Ada Byron Lovelace, daughter of famous poet Lord Byron, published a paper in 1843 that predicted the development of computer software, artificial intelligence, and computer music. In 1834, Ada heard of Babbage’s ideas for a new calculating engine – the Analytical Engine. Ada suggested to Babbage a plan for calculating Bernoulli numbers with the Analytical Engine. This plan is now regarded as the first “computer program.” Ada Lovelace lived more than a century before the first modern computer. She envisioned a world of machines capable of data processing more than a hundred years before the first ‘modern’ computers, and wrote a computing algorithm to prove the concept was possible.
- Ada Lovelace: Great Minds (video 3:30)
Some suggested uses of computers she envisioned
- Bernoulli numbers – sample program
computer model – A program that runs on a computer that creates a model, or simulation, of a real-world feature, phenomenon or event.

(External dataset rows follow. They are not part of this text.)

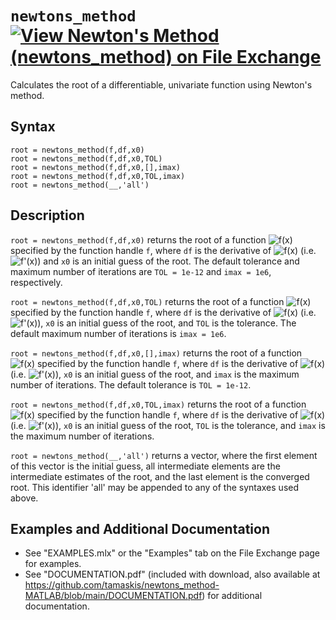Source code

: # `newtons_method` [![View Newton's Method (newtons_method) on File Exchange](https://www.mathworks.com/matlabcentral/images/matlab-file-exchange.svg)](https://www.mathworks.com/matlabcentral/fileexchange/85735-newton-s-method-newtons_method)

Calculates the root of a differentiable, univariate function using Newton's method.


## Syntax

`root = newtons_method(f,df,x0)`\
`root = newtons_method(f,df,x0,TOL)`\
`root = newtons_method(f,df,x0,[],imax)`\
`root = newtons_method(f,df,x0,TOL,imax)`\
`root = newtons_method(__,'all')`


## Description

`root = newtons_method(f,df,x0)` returns the root of a function <img src="https://latex.codecogs.com/svg.latex?\inline&space;f(x)" title="f(x)" /> specified by the function handle `f`, where `df` is the derivative of <img src="https://latex.codecogs.com/svg.latex?\inline&space;f(x)" title="f(x)" /> (i.e. <img src="https://latex.codecogs.com/svg.latex?\inline&space;f'(x)" title="f'(x)" />) and `x0` is an initial guess of the root. The default tolerance and maximum number of iterations are `TOL = 1e-12` and `imax = 1e6`, respectively.

`root = newtons_method(f,df,x0,TOL)` returns the root of a function <img src="https://latex.codecogs.com/svg.latex?\inline&space;f(x)" title="f(x)" /> specified by the function handle `f`, where `df` is the derivative of <img src="https://latex.codecogs.com/svg.latex?\inline&space;f(x)" title="f(x)" /> (i.e. <img src="https://latex.codecogs.com/svg.latex?\inline&space;f'(x)" title="f'(x)" />), `x0` is an initial guess of the root, and `TOL` is the tolerance. The default maximum number of iterations is `imax = 1e6`.

`root = newtons_method(f,df,x0,[],imax)` returns the root of a function <img src="https://latex.codecogs.com/svg.latex?\inline&space;f(x)" title="f(x)" /> specified by the function handle `f`, where `df` is the derivative of <img src="https://latex.codecogs.com/svg.latex?\inline&space;f(x)" title="f(x)" /> (i.e. <img src="https://latex.codecogs.com/svg.latex?\inline&space;f'(x)" title="f'(x)" />), `x0` is an initial guess of the root, and `imax` is the maximum number of iterations. The default tolerance is `TOL = 1e-12`.

`root = newtons_method(f,df,x0,TOL,imax)` returns the root of a function <img src="https://latex.codecogs.com/svg.latex?\inline&space;f(x)" title="f(x)" /> specified by the function handle `f`, where `df` is the derivative of <img src="https://latex.codecogs.com/svg.latex?\inline&space;f(x)" title="f(x)" /> (i.e. <img src="https://latex.codecogs.com/svg.latex?\inline&space;f'(x)" title="f'(x)" />), `x0` is an initial guess of the root, `TOL` is the tolerance, and `imax` is the maximum number of iterations.

`root = newtons_method(__,'all')` returns a vector, where the first element of this vector is the initial guess, all intermediate elements are the intermediate estimates of the root, and the last element is the converged root. This identifier 'all' may be appended to any of the syntaxes used above.


## Examples and Additional Documentation

   -  See "EXAMPLES.mlx" or the "Examples" tab on the File Exchange page for examples. 
   -  See "DOCUMENTATION.pdf" (included with download, also available at https://github.com/tamaskis/newtons_method-MATLAB/blob/main/DOCUMENTATION.pdf) for additional documentation.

- The scientists who build computer models start with important features of whatever events they hope to represent. Those features may be the weight of a football that someone will kick or the degree of cloud cover typical of a region’s seasonal climate. Features that can change — or vary — are known as variables.
- Next, the computer modelers identify rules that control those features and their relationships. The researchers express those rules with math.
- Scientists are always learning more from experiments and events in the real world. Researchers use that knowledge to improve computer models. The better computer models are, the more useful they can become.
What’s the problem?
Alan Turing – influential in the development of computer science, giving a formalization of the concepts of “algorithm” and “computation” with the Turing machine, which can be considered a model of a general purpose computer. Turing is widely considered to be the father of computer science and artificial intelligence.
Turing test – a test of a machine’s ability to exhibit intelligent behavior equivalent to, or indistinguishable from, that of a human. In the original illustrative example, a human judge engages in natural language conversations with a human and a machine designed to generate performance indistinguishable from that of a human being. All participants are separated from one another. If the judge cannot reliably tell the machine from the human, the machine is said to have passed the test. The test does not check the ability to give the correct answer to questions; it checks how closely the answer resembles typical human answers.
- Ask – What would it take for a computer to fool you into thinking it was human?
- Imagine – What are some of the things the computer programmer could do to make the conversation more human?
- Design, Build – How hard would it be to make the computer more human-like?
- Improve – Why would anyone want to have a computer that could pretend to be human?
- algorithm – A group of rules or procedures for solving a problem in a series of steps. Algorithms are used in mathematics and in computer programs for figuring out solutions.
- variable – (in mathematics) A letter used in a mathematical expression that may take on more than one different value. (in experiments) A factor that can be changed, especially one allowed to change in a scientific experiment. For instance, when measuring how much insecticide it might take to kill a fly, researchers might change the dose or the age at which the insect is exposed. Both the dose and age would be variables in this experiment.
- computation, value, variable, mathematical expression, model, simulation, data, analytical
Here are some challenges for you to work on…
- What questions would you ask to determine if you were talking to a human or to a computer? How would you tell the difference? What “mistakes” would you expect the computer to make?